As soon as a pressure threshold (TH.sub.10) is reached, then the
navigation mode of the method is exited and the touchpad goes into
"Gesture mode". As soon as the fingers are removed, the Gesture
mode is exited.
[0211] To avoid any accidental/spurious gestures, additional rules
and procedures are added to the switching decision and methodology.
The improved control method also includes the steps of eliminating
accidental gestures during the gesture mode of operation. In
another variant, the step of eliminating accidental gestures
further includes analyzing a variable. The variable is selected
from a duration of time variable between when the one or more
objects land(s) on the touchpad and when pressure variable
TH.sub.10 is reached, and a distance covered by the one or more
objects on the touchpad and when TH.sub.10 is reached variable.

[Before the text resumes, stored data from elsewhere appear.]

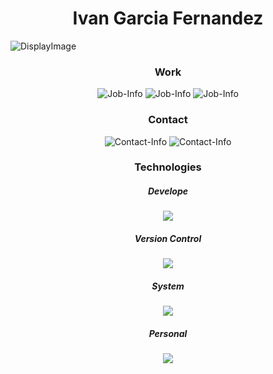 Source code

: <h1 align="center"> Ivan Garcia Fernandez </h1>

![DisplayImage](https://developer.huawei.com/Enexport/sites/default/images/new-content/develop-landing/developFuncHms.png)

<h3 align="center"> Work </h3>

<span align="center">

![Job-Info](https://img.shields.io/badge/Developer-iv4n9f-blueviolet)
![Job-Info](https://img.shields.io/badge/Job-Searching-green)
![Job-Info](https://img.shields.io/badge/Position-FullStackDeveloper-blue)

<h3 align="center"> Contact </h3>

![Contact-Info](https://img.shields.io/badge/Discord-iv4n9f_9056-green)
![Contact-Info](https://img.shields.io/badge/EMail-iv4n9f@gmail.com-green)

<h3 align="center"> Technologies </h3>
  
<h5> Develope </h5>

<p align="center">
  <a href="#">
    <img src="https://skillicons.dev/icons?i=html,css,js,py" />
  </a>
</p>
  
<h5> Version Control </h5>

<p align="center">
  <a href="#">
    <img src="https://skillicons.dev/icons?i=git,github" />
  </a>
</p>
  
<h5> System </h5>

<p align="center">
  <a href="#">
    <img src="https://skillicons.dev/icons?i=linux" />
  </a>
</p>
  
<h5> Personal </h5>

<p align="center">
  <a href="#">
    <img src="https://skillicons.dev/icons?i=blender,unity,unreal,ps,xd" />
  </a>
</p>

</span>
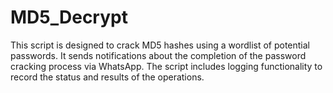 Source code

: # MD5_Decrypt
This script is designed to crack MD5 hashes using a wordlist of potential passwords. It sends notifications about the completion of the password cracking process via WhatsApp. The script includes logging functionality to record the status and results of the operations.
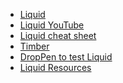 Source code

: <ul>
<li><a href="https://shopify.github.io/liquid/">Liquid</a></li>
<li><a href="https://www.youtube.com/playlist?list=PLlMkWQ65HlcEJMRRdnqxpbGImqBkIOctd">Liquid YouTube</a></li>
<li><a href="http://cheat.markdunkley.com/">Liquid cheat sheet</a></li>
<li><a href="http://shopify.github.io/Timber/">Timber</a></li>
<li><a href="https://droppen.org/?droppen=2jdnoipw">DropPen to test Liquid</a></li>
<li><a href="https://www.reddit.com/r/shopify/comments/3x4ho6/resources_to_learn_liquid/">Liquid Resources</a></li>
</ul>

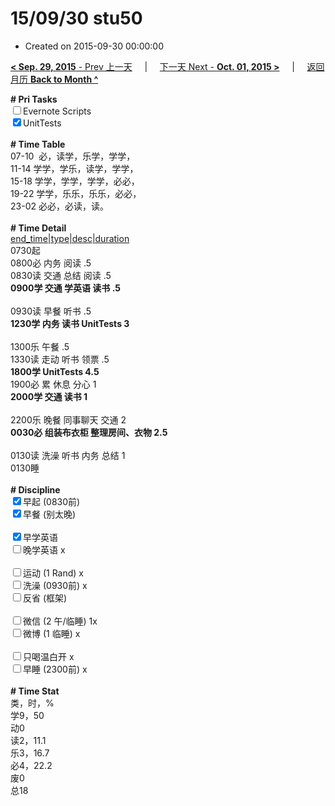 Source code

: # 15/09/30 stu50

- Created on 2015-09-30 00:00:00

[**< Sep. 29, 2015** - Prev 上一天](_archived/lifelogs/2015/09/d29.md) &nbsp; &nbsp; | &nbsp; &nbsp; [下一天 Next - **Oct. 01, 2015 >**](_archived/lifelogs/2015/10/d01.md) &nbsp; &nbsp; |  &nbsp; &nbsp; [返回月历 **Back to Month ^**](_archived/lifelogs/2015/09/index.md)
<br/><div><b># Pri Tasks</b></div><div><input type="checkbox"/>Evernote Scripts</div><div><input checked="true" type="checkbox"/>UnitTests</div><div><br/></div><div><b># Time Table</b></div><div>07-10  必，读学，乐学，学学，</div><div>11-14 学学，学乐，读学，学学，</div><div>15-18 学学，学学，学学，必必，</div><div>19-22 学学，乐乐，乐乐，必必，</div><div>23-02 必必，必读，读。</div><div><br/></div><div><b># Time Detail</b></div><div><u>end_time|type|desc|duration</u></div><div>0730起</div><div>0800必 内务 阅读 .5</div><div>0830读 交通 总结 阅读 .5</div><div><b>0900学 交通 学英语 读书 .5</b></div><div><br/></div><div>0930读 早餐 听书 .5</div><div><b>1230学 内务 读书 UnitTests 3</b></div><div><br/></div><div>1300乐 午餐 .5</div><div>1330读 走动 听书 领票 .5</div><div><b>1800学 UnitTests 4.5</b></div><div>1900必 累 休息 分心 1</div><div><b>2000学 交通 读书 1</b></div><div><br/></div><div>2200乐 晚餐 同事聊天 交通 2</div><div><b>0030必 组装布衣柜 整理房间、衣物 2.5</b></div><div><br/></div><div>0130读 洗澡 听书 内务 总结 1</div><div>0130睡</div><div><br/></div><div><b># Discipline</b></div><div><input checked="true" type="checkbox"/>早起 (0830前)</div><div><input checked="true" type="checkbox"/>早餐 (别太晚)</div><div><br/></div><div><input checked="true" type="checkbox"/>早学英语</div><div><input type="checkbox"/>晚学英语 x</div><div><br/></div><div><input type="checkbox"/>运动 (1 Rand) x</div><div><input type="checkbox"/>洗澡 (0930前) x</div><div><input type="checkbox"/>反省 (框架)</div><div><br/></div><div><input type="checkbox"/>微信 (2 午/临睡) 1x</div><div><input type="checkbox"/>微博 (1 临睡) x</div><div><br/></div><div><input type="checkbox"/>只喝温白开 x</div><div><input type="checkbox"/>早睡 (2300前) x</div><div><br/></div><div><b># Time Stat</b></div><div>类，时，%</div><div>学9，50</div><div>动0</div><div>读2，11.1</div><div>乐3，16.7</div><div>必4，22.2</div><div>废0</div><div>总18</div>
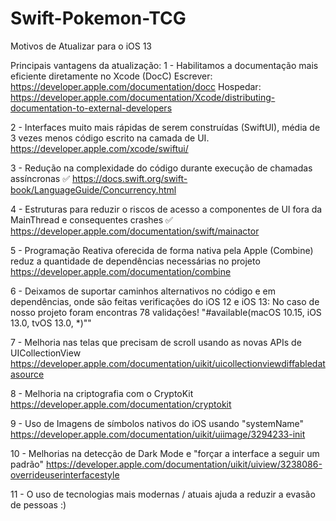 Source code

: # Swift-Pokemon-TCG

Motivos de Atualizar para o iOS 13

Principais vantagens da atualização:
1 - Habilitamos a documentação mais eficiente diretamente no Xcode (DocC)
Escrever: https://developer.apple.com/documentation/docc
Hospedar: https://developer.apple.com/documentation/Xcode/distributing-documentation-to-external-developers

2 - Interfaces muito mais rápidas de serem construídas (SwiftUI), média de 3 vezes menos código escrito na camada de UI.
https://developer.apple.com/xcode/swiftui/

3 - Redução na complexidade do código durante execução de chamadas assíncronas ✅
https://docs.swift.org/swift-book/LanguageGuide/Concurrency.html

4 - Estruturas para reduzir o riscos de acesso a componentes de UI fora da MainThread e consequentes crashes ✅
https://developer.apple.com/documentation/swift/mainactor

5 - Programação Reativa oferecida de forma nativa pela Apple (Combine) reduz a quantidade de dependências necessárias no projeto
https://developer.apple.com/documentation/combine

6 - Deixamos de suportar caminhos alternativos no código e em dependências, onde são feitas verificações do iOS 12 e iOS 13: No caso de nosso projeto foram encontras 78 validações!
"#available(macOS 10.15, iOS 13.0, tvOS 13.0, *)""

7 - Melhoria nas telas que precisam de scroll usando as novas APIs de UICollectionView
https://developer.apple.com/documentation/uikit/uicollectionviewdiffabledatasource

8 - Melhoria na criptografia com o CryptoKit
https://developer.apple.com/documentation/cryptokit

9 - Uso de Imagens de símbolos nativos do iOS usando "systemName"
https://developer.apple.com/documentation/uikit/uiimage/3294233-init

10 - Melhorias na detecção de Dark Mode e "forçar a interface a seguir um padrão"
https://developer.apple.com/documentation/uikit/uiview/3238086-overrideuserinterfacestyle

11 - O uso de tecnologias mais modernas / atuais ajuda a reduzir a evasão de pessoas
:) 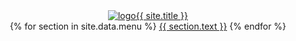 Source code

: <header class = 'header'>
  <div class='logo'>
  <a href = '{{site.baseurl}}'>
  <img src = '{{site.baseurl}}/assets/notice.png' alt = 'logo'><span>{{ site.title }}</spaan>
  </a>
  </div>
  <i class = 'fa fa-bars tp-menu' aria-hidden = 'true'></i>
  <div class='menu-bar'>
    <nav class = 'menu flex'>
    <span class = 'flex'>
      {% for section in site.data.menu %}
        <a href='{{ site.baseurl }}/#{{ section.id }}'>{{ section.text }}</a>
      {% endfor %}
      </span>
    </nav>
  </div>
</header>
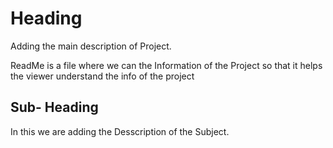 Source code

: # Heading

Adding the main description of Project. 

ReadMe is a file where we can the Information of the Project so that it helps the viewer understand the info of the project

## Sub- Heading 
In this we are adding the Desscription of the Subject. 

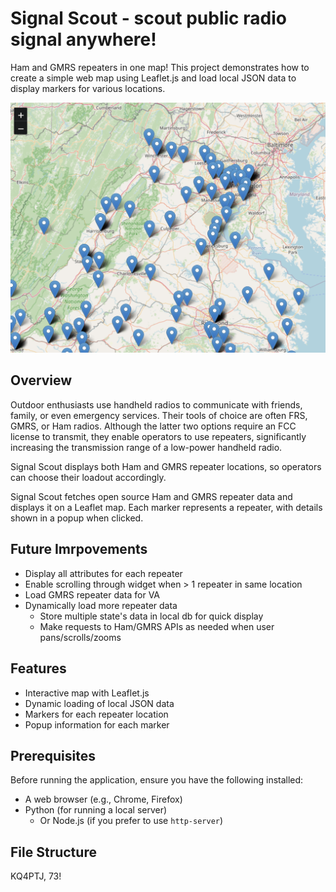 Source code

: # Signal Scout - scout public radio signal anywhere!

Ham and GMRS repeaters in one map! This project demonstrates how to create a simple web map using Leaflet.js and load local JSON data to display markers for various locations.

![Snip of SignalScout UI](./signalscout-page.png)

## Overview

Outdoor enthusiasts use handheld radios to communicate with friends, family, or even emergency services. Their tools of choice are often FRS, GMRS, or Ham radios. Although the latter two options require an FCC license to transmit, they enable operators to use repeaters, significantly increasing the transmission range of a low-power handheld radio.

Signal Scout displays both Ham and GMRS repeater locations, so operators can choose their loadout accordingly.

Signal Scout fetches open source Ham and GMRS repeater data and displays it on a Leaflet map. Each marker represents a repeater, with details shown in a popup when clicked.

## Future Imrpovements
- Display all attributes for each repeater
- Enable scrolling through widget when > 1 repeater in same location
- Load GMRS repeater data for VA
- Dynamically load more repeater data
  - Store multiple state's data in local db for quick display
  - Make requests to Ham/GMRS APIs as needed when user pans/scrolls/zooms

## Features

- Interactive map with Leaflet.js
- Dynamic loading of local JSON data
- Markers for each repeater location
- Popup information for each marker

## Prerequisites

Before running the application, ensure you have the following installed:

- A web browser (e.g., Chrome, Firefox)
- Python (for running a local server)
  - Or Node.js (if you prefer to use `http-server`)

## File Structure

KQ4PTJ, 73! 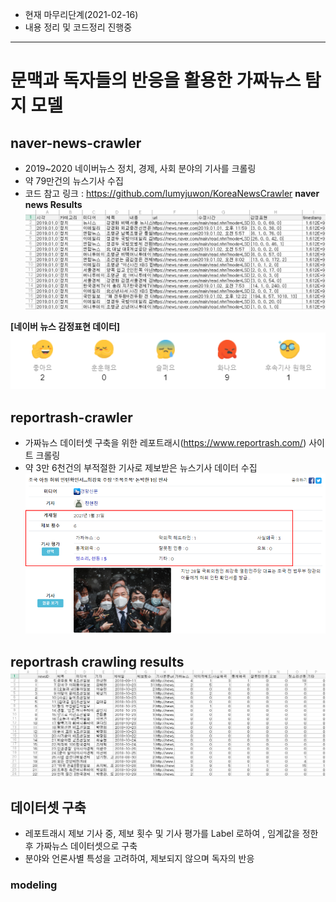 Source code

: - 현재 마무리단계(2021-02-16)
- 내용 정리 및 코드정리 진행중
---
# 문맥과 독자들의 반응을 활용한 가짜뉴스 탐지 모델
## naver-news-crawler
- 2019~2020 네이버뉴스 정치, 경제, 사회 분야의 기사를 크롤링
- 약 79만건의 뉴스기사 수집
- 코드 참고 링크 : https://github.com/lumyjuwon/KoreaNewsCrawler
__naver news Results__<br>
![naver-news](./img/naver-news.png)

__[네이버 뉴스 감정표현 데이터]__<br>
![naver-reaction](./img/naver-reaction.png)


## reportrash-crawler
- 가짜뉴스 데이터셋 구축을 위한 레포트래시(https://www.reportrash.com/) 사이트 크롤링
- 약 3만 6천건의 부적절한 기사로 제보받은 뉴스기사 데이터 수집
![a](./img/reportrash.png)

__reportrash crawling results__<br>
![csv](./img/reportrash-csv.png)
---
## 데이터셋 구축
- 레포트래시 제보 기사 중, 제보 횟수 및 기사 평가를 Label 로하여 , 임계값을 정한 후 가짜뉴스 데이터셋으로 구축
- 분야와 언론사별 특성을 고려하여, 제보되지 않으며 독자의 반응
### modeling
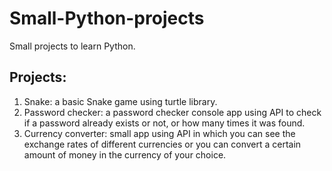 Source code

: # Small-Python-projects
Small projects to learn Python.

## Projects:
1. Snake: a basic Snake game using turtle library.
2. Password checker: a password checker console app using API to check if a password already exists or not, or how many times it was found.
3. Currency converter: small app using API in which you can see the exchange rates of different currencies or you can convert a certain amount of money in the currency of your choice.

[0212] The following parameters or variables are also taken into
account in variants of the invention, alone or in combination: 1)
duration of time between fingers landing on the touch screen and
when TH.sub.10 is reached; 2) distance covered by fingers between
fingers landing and TH.sub.10 is reached; 3) TH.sub.10 can be
adjusted depending on the number of fingers that have landed on the
touchpad; 4) TH.sub.10 can be adjusted depending on the finger
location on the touchpad; and/or 5) the Navigation mode could be
enabled by the finger landing only if the pressure evolution
(pressure change) is not too high, e.g. does not reach a higher
threshold value (This may indicate or mean that the user desires to
enable a gesture.).
Example A
Switch Cursor Navigation <-> Windows.TM. 8 Gesture Mode
[0213] By way of further example, and as illustrated in the
Figures: 1) 1.times. finger with moderate pressure=>Cursor
control [no changes here]; 2) 1.times. finger with stronger
pressure=>Windows.TM. 8 Gesture whatever the starting location
(ie not necessarily the edges). This implies that with this method
of use there is no need to start from the edges of the touchpad.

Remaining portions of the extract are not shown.